[EXERCISE GOAL]
If an entry holds a picture, leave that picture out. Give everything else again exactly.
▬▬▬▬▬▬▬▬▬▬
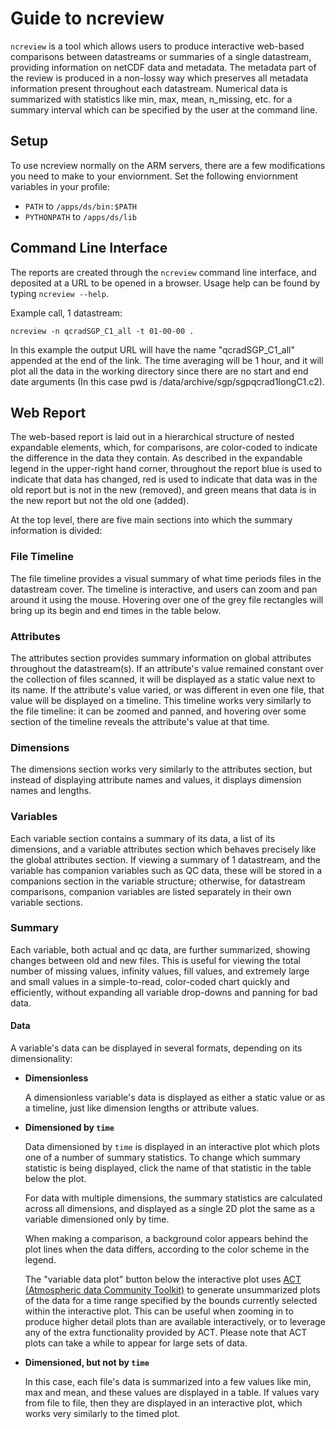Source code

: # Guide to ncreview

`ncreview` is a tool which allows users to produce interactive web-based comparisons between datastreams or summaries of a single datastream, providing information on netCDF data and metadata. The metadata part of the review is produced in a non-lossy way which preserves all metadata information present throughout each datastream. Numerical data is summarized with statistics like min, max, mean, n_missing, etc. for a summary interval which can be specified by the user at the command line.

## Setup
To use ncreview normally on the ARM servers, there are a few modifications you need to make to your enviornment.
Set the following enviornment variables in your profile:
 - `PATH` to `/apps/ds/bin:$PATH`
 - `PYTHONPATH` to `/apps/ds/lib`

## Command Line Interface

The reports are created through the `ncreview` command line interface, and deposited at a URL to be opened in a browser. Usage help can be found by typing `ncreview --help`.

Example call, 1 datastream: 

    ncreview -n qcradSGP_C1_all -t 01-00-00 .
In this example the output URL will have the name "qcradSGP_C1_all" appended at the end of the link.  The time averaging will be 1 hour, and it will plot all the data in the working directory since there are no start and end date arguments (In this case pwd is /data/archive/sgp/sgpqcrad1longC1.c2).

## Web Report

The web-based report is laid out in a hierarchical structure of nested expandable elements, which, for comparisons, are color-coded to indicate the difference in the data they contain. As described in the expandable legend in the upper-right hand corner, throughout the report blue is used to indicate that data has changed, red is used to indicate that data was in the old report but is not in the new (removed), and green means that data is in the new report but not the old one (added).

At the top level, there are five main sections into which the summary information is divided:

### File Timeline

 The file timeline provides a visual summary of what time periods files in the datastream cover. The timeline is interactive, and users can zoom and pan around it using the mouse. Hovering over one of the grey file rectangles will bring up its begin and end times in the table below.

### Attributes

 The attributes section provides summary information on global attributes throughout the datastream(s). If an attribute's value remained constant over the collection of files scanned, it will be displayed as a static value next to its name. If the attribute's value varied, or was different in even one file, that value will be displayed on a timeline. This timeline works very similarly to the file timeline: it can be zoomed and panned, and hovering over some section of the timeline reveals the attribute's value at that time.

### Dimensions

 The dimensions section works very similarly to the attributes section, but instead of displaying attribute names and values, it displays dimension names and lengths.

### Variables

Each variable section contains a summary of its data, a list of its dimensions, and a variable attributes section which behaves precisely like the global attributes section. If viewing a summary of 1 datastream, and the variable has companion variables such as QC data, these will be stored in a companions section in the variable structure; otherwise, for datastream comparisons, companion variables are listed separately in their own variable sections.

### Summary

 Each variable, both actual and qc data, are further summarized, showing changes between old and new files. This is useful for viewing the total number of missing values, infinity values, fill values, and extremely large and small values in a simple-to-read, color-coded chart quickly and efficiently, without expanding all variable drop-downs and panning for bad data.

#### Data

A variable's data can be displayed in several formats, depending on its dimensionality:

- **Dimensionless**

    A dimensionless variable's data is displayed as either a static value or as a timeline, just like dimension lengths or attribute values.

- **Dimensioned by `time`**
    
    Data dimensioned by `time` is displayed in an interactive plot which plots one of a number of summary statistics. To change which summary statistic is being displayed, click the name of that statistic in the table below the plot.

    For data with multiple dimensions, the summary statistics are calculated across all dimensions, and displayed as a single 2D plot the same as a variable dimensioned only by time.

    When making a comparison, a background color appears behind the plot lines when the data differs, according to the color scheme in the legend.

    The "variable data plot" button below the interactive plot uses [ACT (Atmospheric data Community Toolkit)](https://arm-doe.github.io/ACT/index.html) to generate unsummarized plots of the data for a time range specified by the bounds currently selected within the interactive plot. This can be useful when zooming in to produce higher detail plots than are available interactively, or to leverage any of the extra functionality provided by ACT. Please note that ACT plots can take a while to appear for large sets of data.

- **Dimensioned, but not by `time`**

    In this case, each file's data is summarized into a few values like min, max and mean, and these values are displayed in a table. If values vary from file to file, then they are displayed in an interactive plot, which works very similarly to the timed plot.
▬▬▬▬▬▬▬▬▬▬
[RESULT]
Source code

: # Guide to ncreview

`ncreview` is a tool which allows users to produce interactive web-based comparisons between datastreams or summaries of a single datastream, providing information on netCDF data and metadata. The metadata part of the review is produced in a non-lossy way which preserves all metadata information present throughout each datastream. Numerical data is summarized with statistics like min, max, mean, n_missing, etc. for a summary interval which can be specified by the user at the command line.

## Setup
To use ncreview normally on the ARM servers, there are a few modifications you need to make to your enviornment.
Set the following enviornment variables in your profile:
 - `PATH` to `/apps/ds/bin:$PATH`
 - `PYTHONPATH` to `/apps/ds/lib`

## Command Line Interface

The reports are created through the `ncreview` command line interface, and deposited at a URL to be opened in a browser. Usage help can be found by typing `ncreview --help`.

Example call, 1 datastream: 

    ncreview -n qcradSGP_C1_all -t 01-00-00 .
In this example the output URL will have the name "qcradSGP_C1_all" appended at the end of the link.  The time averaging will be 1 hour, and it will plot all the data in the working directory since there are no start and end date arguments (In this case pwd is /data/archive/sgp/sgpqcrad1longC1.c2).

## Web Report

The web-based report is laid out in a hierarchical structure of nested expandable elements, which, for comparisons, are color-coded to indicate the difference in the data they contain. As described in the expandable legend in the upper-right hand corner, throughout the report blue is used to indicate that data has changed, red is used to indicate that data was in the old report but is not in the new (removed), and green means that data is in the new report but not the old one (added).

At the top level, there are five main sections into which the summary information is divided:

### File Timeline

 The file timeline provides a visual summary of what time periods files in the datastream cover. The timeline is interactive, and users can zoom and pan around it using the mouse. Hovering over one of the grey file rectangles will bring up its begin and end times in the table below.

### Attributes

 The attributes section provides summary information on global attributes throughout the datastream(s). If an attribute's value remained constant over the collection of files scanned, it will be displayed as a static value next to its name. If the attribute's value varied, or was different in even one file, that value will be displayed on a timeline. This timeline works very similarly to the file timeline: it can be zoomed and panned, and hovering over some section of the timeline reveals the attribute's value at that time.

### Dimensions

 The dimensions section works very similarly to the attributes section, but instead of displaying attribute names and values, it displays dimension names and lengths.

### Variables

Each variable section contains a summary of its data, a list of its dimensions, and a variable attributes section which behaves precisely like the global attributes section. If viewing a summary of 1 datastream, and the variable has companion variables such as QC data, these will be stored in a companions section in the variable structure; otherwise, for datastream comparisons, companion variables are listed separately in their own variable sections.

### Summary

 Each variable, both actual and qc data, are further summarized, showing changes between old and new files. This is useful for viewing the total number of missing values, infinity values, fill values, and extremely large and small values in a simple-to-read, color-coded chart quickly and efficiently, without expanding all variable drop-downs and panning for bad data.

#### Data

A variable's data can be displayed in several formats, depending on its dimensionality:

- **Dimensionless**

    A dimensionless variable's data is displayed as either a static value or as a timeline, just like dimension lengths or attribute values.

- **Dimensioned by `time`**
    
    Data dimensioned by `time` is displayed in an interactive plot which plots one of a number of summary statistics. To change which summary statistic is being displayed, click the name of that statistic in the table below the plot.

    For data with multiple dimensions, the summary statistics are calculated across all dimensions, and displayed as a single 2D plot the same as a variable dimensioned only by time.

    When making a comparison, a background color appears behind the plot lines when the data differs, according to the color scheme in the legend.

    The "variable data plot" button below the interactive plot uses [ACT (Atmospheric data Community Toolkit)](https://arm-doe.github.io/ACT/index.html) to generate unsummarized plots of the data for a time range specified by the bounds currently selected within the interactive plot. This can be useful when zooming in to produce higher detail plots than are available interactively, or to leverage any of the extra functionality provided by ACT. Please note that ACT plots can take a while to appear for large sets of data.

- **Dimensioned, but not by `time`**

    In this case, each file's data is summarized into a few values like min, max and mean, and these values are displayed in a table. If values vary from file to file, then they are displayed in an interactive plot, which works very similarly to the timed plot.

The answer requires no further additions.